In the trayodaśī, rituals are performed for the goddess Lakṣmī. According to the purāṇas (Hindu literature made up of stories about gods and men), on that day, Śrī Lakṣmī was born from the ocean of milk that was stirred by devas and asuras in order to find amṛta (immortality). Based on this belief, people renovate, organize and decorate their homes, leaving everything very attractive for the Goddess to come and visit them and stay there throughout the year. Footprints at the entrances are common, representing the arrival of Devi in ​​the houses. In addition, people buy new golden utensils and wear new clothes, which is similar to the idea of ​​the New Year, the search for renewal so that the new year is favorable.

This day is also very important for traders. With the blessings of the Goddess, the old cash books are closed and the new ones are started, thus starting a new cycle for the business. For everything to prosper, Śrī Lakṣmī is abundantly honored by this class with rituals and plenty of abundance.

On the second day, naraka caturdaśī, the god Kṛṣṇa is revered for having defeated the demon Naraka. It is a time to renew and deepen śraddha (sense of trust, validity) in the law of dharma (law that governs what is right). A day when justice happens, what is right prevails over what is not. We can see this event from the perspective of values. In Bhagavad Gītā, Bhagavān Śrī Kṛṣṇa talks about the twenty values ​​to be followed in order for a person to succeed. Those who are dharmic and possess qualities like ahiṁsā (a disposition free from violence) prevail. For someone whose goal is Mokṣa (freedom), values ​​are paramount for knowledge to take hold in the mind, which needs to be refined enough to assimilate the teaching whose purpose is the understanding that we are actually already free from the limitations of which we seek to release.
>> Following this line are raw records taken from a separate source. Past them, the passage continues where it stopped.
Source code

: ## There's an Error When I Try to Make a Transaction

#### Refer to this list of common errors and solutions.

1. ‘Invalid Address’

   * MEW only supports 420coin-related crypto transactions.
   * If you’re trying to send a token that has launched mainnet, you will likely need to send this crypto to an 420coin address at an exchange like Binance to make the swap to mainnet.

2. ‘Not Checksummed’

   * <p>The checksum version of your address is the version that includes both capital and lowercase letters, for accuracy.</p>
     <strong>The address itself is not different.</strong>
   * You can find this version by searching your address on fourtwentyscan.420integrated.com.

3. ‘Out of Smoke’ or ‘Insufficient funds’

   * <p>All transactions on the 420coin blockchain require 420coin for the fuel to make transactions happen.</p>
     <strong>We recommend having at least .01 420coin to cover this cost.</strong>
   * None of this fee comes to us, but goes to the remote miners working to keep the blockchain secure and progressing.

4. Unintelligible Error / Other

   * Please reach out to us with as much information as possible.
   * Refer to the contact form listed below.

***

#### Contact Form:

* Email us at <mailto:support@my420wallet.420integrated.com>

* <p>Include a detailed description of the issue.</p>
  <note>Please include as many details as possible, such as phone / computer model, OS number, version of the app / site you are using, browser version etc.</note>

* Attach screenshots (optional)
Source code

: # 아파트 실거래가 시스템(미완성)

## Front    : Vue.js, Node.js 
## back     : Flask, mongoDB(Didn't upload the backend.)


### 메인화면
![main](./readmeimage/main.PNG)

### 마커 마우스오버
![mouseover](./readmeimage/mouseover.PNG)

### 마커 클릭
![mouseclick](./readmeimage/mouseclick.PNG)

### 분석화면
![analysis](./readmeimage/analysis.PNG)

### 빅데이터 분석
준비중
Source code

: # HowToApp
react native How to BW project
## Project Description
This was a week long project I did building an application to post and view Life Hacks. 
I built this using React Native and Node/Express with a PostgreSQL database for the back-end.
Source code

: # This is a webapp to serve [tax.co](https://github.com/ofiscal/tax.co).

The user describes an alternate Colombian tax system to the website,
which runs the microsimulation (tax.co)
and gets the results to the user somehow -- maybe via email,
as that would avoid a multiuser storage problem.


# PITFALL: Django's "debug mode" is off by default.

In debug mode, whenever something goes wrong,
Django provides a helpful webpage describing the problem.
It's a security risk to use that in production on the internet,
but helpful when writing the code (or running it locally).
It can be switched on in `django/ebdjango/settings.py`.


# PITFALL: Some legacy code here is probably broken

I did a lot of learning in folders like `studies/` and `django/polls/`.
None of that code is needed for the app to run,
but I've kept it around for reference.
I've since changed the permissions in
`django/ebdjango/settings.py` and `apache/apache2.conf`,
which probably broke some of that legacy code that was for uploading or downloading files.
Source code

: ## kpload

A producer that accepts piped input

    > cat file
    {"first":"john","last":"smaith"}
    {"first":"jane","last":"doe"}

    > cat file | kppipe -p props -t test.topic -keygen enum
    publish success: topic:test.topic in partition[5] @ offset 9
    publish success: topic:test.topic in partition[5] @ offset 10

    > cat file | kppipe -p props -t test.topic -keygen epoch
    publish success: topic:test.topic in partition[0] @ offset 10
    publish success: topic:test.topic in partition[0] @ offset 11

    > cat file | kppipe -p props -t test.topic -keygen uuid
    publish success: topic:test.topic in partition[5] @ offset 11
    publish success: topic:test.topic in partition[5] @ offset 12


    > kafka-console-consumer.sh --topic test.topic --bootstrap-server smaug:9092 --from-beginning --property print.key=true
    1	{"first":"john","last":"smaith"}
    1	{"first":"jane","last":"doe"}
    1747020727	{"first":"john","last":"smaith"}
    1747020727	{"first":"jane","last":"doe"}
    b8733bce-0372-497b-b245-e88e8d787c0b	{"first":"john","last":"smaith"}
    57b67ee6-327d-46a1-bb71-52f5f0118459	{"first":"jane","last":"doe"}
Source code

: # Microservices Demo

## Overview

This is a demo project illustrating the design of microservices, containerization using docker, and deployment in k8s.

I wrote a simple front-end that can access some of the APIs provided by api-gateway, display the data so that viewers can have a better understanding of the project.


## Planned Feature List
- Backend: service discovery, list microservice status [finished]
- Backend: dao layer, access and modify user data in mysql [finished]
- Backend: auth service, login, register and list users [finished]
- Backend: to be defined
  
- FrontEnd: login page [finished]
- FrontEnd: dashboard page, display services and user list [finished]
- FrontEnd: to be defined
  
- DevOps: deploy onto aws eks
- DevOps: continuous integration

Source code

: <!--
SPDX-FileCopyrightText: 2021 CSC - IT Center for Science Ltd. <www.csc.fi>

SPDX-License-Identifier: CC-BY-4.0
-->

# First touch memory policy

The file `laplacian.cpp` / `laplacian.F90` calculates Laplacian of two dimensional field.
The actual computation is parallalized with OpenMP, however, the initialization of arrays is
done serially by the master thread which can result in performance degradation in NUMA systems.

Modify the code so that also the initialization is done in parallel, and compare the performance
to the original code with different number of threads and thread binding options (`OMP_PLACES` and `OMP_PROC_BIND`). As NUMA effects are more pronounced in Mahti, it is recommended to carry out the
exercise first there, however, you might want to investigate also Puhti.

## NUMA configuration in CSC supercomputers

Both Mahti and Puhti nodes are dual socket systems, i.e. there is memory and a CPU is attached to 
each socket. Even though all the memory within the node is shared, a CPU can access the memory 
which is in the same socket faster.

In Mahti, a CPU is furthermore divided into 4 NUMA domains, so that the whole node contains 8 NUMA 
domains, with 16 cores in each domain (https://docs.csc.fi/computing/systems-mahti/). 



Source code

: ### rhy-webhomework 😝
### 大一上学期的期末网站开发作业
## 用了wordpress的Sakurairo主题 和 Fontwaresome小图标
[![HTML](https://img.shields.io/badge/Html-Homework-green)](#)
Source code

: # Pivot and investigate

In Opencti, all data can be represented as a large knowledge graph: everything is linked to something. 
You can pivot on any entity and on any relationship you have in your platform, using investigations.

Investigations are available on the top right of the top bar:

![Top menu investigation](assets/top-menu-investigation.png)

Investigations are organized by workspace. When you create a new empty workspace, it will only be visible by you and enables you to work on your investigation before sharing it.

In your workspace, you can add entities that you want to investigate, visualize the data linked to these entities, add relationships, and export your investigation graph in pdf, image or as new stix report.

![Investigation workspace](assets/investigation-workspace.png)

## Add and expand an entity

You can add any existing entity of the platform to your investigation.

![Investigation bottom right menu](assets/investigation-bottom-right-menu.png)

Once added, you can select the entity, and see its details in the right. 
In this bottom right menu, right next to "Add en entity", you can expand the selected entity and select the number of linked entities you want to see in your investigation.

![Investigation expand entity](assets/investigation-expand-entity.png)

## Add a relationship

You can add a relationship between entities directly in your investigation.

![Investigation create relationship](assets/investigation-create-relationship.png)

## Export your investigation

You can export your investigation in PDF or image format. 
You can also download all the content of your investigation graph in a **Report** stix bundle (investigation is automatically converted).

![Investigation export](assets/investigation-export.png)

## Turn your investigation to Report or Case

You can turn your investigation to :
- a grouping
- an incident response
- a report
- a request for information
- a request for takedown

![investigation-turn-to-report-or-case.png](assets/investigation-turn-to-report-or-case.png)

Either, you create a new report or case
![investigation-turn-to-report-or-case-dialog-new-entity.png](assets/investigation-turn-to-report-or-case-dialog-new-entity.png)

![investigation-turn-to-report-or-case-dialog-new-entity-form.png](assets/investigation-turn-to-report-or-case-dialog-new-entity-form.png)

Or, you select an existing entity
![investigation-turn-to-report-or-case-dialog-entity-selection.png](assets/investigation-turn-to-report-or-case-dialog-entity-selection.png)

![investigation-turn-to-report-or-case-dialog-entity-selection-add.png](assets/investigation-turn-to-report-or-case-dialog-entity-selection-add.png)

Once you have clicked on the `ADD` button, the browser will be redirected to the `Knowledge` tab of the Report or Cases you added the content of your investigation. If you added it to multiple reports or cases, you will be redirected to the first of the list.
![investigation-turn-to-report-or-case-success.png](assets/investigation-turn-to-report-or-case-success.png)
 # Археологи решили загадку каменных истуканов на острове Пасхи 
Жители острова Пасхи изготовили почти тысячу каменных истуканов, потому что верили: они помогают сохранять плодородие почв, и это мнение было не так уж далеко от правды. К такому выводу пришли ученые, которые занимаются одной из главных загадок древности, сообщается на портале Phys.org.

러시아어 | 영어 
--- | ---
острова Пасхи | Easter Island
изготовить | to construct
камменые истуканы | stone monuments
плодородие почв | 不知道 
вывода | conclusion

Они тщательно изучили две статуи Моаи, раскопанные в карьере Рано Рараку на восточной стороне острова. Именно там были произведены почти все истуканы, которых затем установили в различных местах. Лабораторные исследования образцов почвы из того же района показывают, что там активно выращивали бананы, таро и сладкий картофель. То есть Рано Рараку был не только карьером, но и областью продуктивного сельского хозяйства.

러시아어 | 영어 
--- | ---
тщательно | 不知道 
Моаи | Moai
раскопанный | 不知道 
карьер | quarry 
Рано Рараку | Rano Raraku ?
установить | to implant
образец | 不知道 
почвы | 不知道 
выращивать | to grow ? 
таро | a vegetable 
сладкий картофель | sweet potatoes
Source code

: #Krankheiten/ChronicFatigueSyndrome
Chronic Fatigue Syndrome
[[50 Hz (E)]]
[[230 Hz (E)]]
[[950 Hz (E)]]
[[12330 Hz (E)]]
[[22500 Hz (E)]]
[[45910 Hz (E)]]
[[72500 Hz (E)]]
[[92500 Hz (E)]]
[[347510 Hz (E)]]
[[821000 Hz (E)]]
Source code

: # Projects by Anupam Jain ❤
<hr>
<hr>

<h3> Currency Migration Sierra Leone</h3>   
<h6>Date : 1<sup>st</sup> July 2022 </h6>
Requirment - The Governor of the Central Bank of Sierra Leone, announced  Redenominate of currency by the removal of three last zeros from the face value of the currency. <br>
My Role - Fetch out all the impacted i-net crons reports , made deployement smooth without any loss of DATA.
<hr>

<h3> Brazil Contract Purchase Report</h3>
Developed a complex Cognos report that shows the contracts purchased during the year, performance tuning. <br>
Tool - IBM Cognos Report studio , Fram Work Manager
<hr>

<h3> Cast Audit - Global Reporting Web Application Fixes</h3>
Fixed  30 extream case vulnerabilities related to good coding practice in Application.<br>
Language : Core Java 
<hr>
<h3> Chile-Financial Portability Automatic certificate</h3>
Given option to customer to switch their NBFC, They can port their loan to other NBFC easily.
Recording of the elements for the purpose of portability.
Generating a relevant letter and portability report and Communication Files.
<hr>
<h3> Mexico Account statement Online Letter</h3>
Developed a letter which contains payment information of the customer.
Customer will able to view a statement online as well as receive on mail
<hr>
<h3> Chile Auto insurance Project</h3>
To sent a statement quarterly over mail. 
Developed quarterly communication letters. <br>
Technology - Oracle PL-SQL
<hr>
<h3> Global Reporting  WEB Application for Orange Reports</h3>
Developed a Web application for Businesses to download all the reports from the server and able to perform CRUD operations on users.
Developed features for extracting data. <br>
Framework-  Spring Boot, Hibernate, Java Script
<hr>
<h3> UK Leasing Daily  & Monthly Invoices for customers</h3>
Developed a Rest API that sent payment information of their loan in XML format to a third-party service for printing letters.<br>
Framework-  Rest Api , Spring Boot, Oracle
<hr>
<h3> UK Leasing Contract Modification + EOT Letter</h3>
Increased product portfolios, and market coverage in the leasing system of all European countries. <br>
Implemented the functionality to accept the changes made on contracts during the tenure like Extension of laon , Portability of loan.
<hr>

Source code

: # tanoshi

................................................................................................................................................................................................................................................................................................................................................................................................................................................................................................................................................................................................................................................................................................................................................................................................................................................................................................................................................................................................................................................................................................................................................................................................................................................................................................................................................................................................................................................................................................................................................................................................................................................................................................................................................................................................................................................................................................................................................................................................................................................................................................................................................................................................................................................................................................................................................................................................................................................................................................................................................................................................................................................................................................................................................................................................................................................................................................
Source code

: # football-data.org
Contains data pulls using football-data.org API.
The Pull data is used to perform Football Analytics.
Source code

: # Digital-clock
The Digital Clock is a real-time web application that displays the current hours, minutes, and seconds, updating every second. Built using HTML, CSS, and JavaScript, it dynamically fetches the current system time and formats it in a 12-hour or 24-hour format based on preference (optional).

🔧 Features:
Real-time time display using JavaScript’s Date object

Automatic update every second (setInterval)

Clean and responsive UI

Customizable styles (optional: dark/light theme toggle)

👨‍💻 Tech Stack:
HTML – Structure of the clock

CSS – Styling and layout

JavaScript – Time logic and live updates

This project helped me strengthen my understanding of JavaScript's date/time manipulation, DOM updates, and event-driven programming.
The day of āmāvāsya, which is actually called Dīpāvalī, is the day when Lord Rāma and his wife Sītā (considered avatāra or reincarnation of the goddess Lakṣmī herself) return to Ayodhyā after fourteen years living in the forest. The people who worshiped Bhagavān Rāma with great joy celebrate his return, with rows of lamps and thus the darkest night of the year is all lit up. The arrival of Lord Rāma has a beautiful meaning, it represents the attainment of knowledge of the absolute reality, which is the true identity of the individual. Only through this knowledge can the darkness, which represents ignorance, be removed. In many cultures, light that dispels darkness symbolizes knowledge that suppresses ignorance. In Vedic culture, this aspect is preponderant, as can be seen in the mantra mentioned at the beginning of this text, which must be chanted when lighting the lamp.

May we celebrate Dīpāvalī not only on the day of the festival, but on all other days as well, lighting the lamp in our hearts with the flame of knowledge of the limitless Being that we are. Therefore, may we lead a dharmic life, following Śrī Kṛṣṇa’s teaching on values. A life filled with the increasing clarity that Vedānta provides, resulting in a life of wholeness and meaning.